ディズニーランドやUSJは「映画」をテーマにしたテーマパークで、複数の作品でその世界が成り立っているけれど、ハリー・ポッターは「単品作品」のテーマパークだ。当然、その作品を観たり読んだりした事がある人にしか楽しめない。つまり「好きな人には刺さるけど、興味ない人は対象外」という仕組みになりがちな仕組みだ。これをハイコンテクスト(文脈)という。
ハイコンテクストなテーマパークは、刺さる人は沢山のお金を出してくれる。グッズも色んな種類の物が売れるだろう。人口減少時代において、この方向性は正しいと思う。
その一方、「みんなで」遊びに行くのが難しい。ハリー・ポッターはかなり有名な作品である事は間違いないが、全国民が観ている作品という訳ではないからだ。ふと思い立ってダラダラ遊びに行って、誰もがそこそこ満足して帰ってくる、という、いわゆる昔からのローコンテクストな「遊園地」には「みんなで」遊びに行ける良さがあった。
そういえば、昭和の時代によくあった「デパートの大衆食堂」もこれと似た感じだ。大衆食堂に行けば、それぞれが好みのものを食べ、みんなで満足して帰る事が出来る。
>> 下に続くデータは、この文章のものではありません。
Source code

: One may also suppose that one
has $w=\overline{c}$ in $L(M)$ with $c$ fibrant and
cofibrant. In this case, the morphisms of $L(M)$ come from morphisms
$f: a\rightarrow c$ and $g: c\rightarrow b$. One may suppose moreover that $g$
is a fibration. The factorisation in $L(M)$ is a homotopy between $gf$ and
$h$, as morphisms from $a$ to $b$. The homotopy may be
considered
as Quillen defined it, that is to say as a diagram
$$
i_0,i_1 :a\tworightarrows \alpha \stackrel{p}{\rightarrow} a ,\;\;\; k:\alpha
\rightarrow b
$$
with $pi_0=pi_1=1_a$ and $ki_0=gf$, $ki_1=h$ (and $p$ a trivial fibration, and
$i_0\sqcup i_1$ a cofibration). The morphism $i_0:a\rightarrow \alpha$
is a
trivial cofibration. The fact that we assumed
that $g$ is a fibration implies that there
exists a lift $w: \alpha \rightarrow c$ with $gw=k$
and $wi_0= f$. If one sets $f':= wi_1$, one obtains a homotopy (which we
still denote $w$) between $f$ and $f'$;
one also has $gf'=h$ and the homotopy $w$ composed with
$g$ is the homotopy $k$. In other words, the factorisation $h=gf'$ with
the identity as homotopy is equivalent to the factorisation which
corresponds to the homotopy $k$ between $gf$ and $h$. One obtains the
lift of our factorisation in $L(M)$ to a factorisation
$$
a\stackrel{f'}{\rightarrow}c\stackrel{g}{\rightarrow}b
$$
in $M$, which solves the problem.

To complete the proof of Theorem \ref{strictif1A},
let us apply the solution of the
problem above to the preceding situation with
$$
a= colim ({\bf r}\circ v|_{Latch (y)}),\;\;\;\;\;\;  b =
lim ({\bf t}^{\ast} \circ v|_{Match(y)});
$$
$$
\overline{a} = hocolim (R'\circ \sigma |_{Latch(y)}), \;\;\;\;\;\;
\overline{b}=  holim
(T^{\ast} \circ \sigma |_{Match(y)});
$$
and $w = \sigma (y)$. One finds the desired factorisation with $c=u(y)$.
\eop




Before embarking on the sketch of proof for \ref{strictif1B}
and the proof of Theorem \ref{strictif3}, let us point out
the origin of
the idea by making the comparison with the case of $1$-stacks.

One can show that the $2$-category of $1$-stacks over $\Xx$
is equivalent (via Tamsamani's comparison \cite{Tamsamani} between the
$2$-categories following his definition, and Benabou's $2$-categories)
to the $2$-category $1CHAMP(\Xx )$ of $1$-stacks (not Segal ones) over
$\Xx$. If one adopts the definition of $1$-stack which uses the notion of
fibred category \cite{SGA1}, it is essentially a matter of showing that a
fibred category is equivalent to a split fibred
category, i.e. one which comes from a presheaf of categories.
あの懐かしい感じが「としまえん」にはあったのだ。
ローコンテクストな「遊園地」そのものは、東京圏だとサマーランド、富士急ハイランド、西武園ゆうえんちなどがあるけれども、いずれにしても都心からフラっと行くは遠い。「よ〜し、今日は遊びに行くぞ!」と気合いを入れないと行くのは難しい。
東京には花やしきやラクーアなどの「遊園地」もあるけれど、残念ながら規模が小さい。「としまえん」は都心におけるローコンテクストな遊園地の最後の砦だったのだ。時代の流れとはいえ、としまえんが消えてしまうのは惜しいなぁと思い、こうして書き留めておく事にした。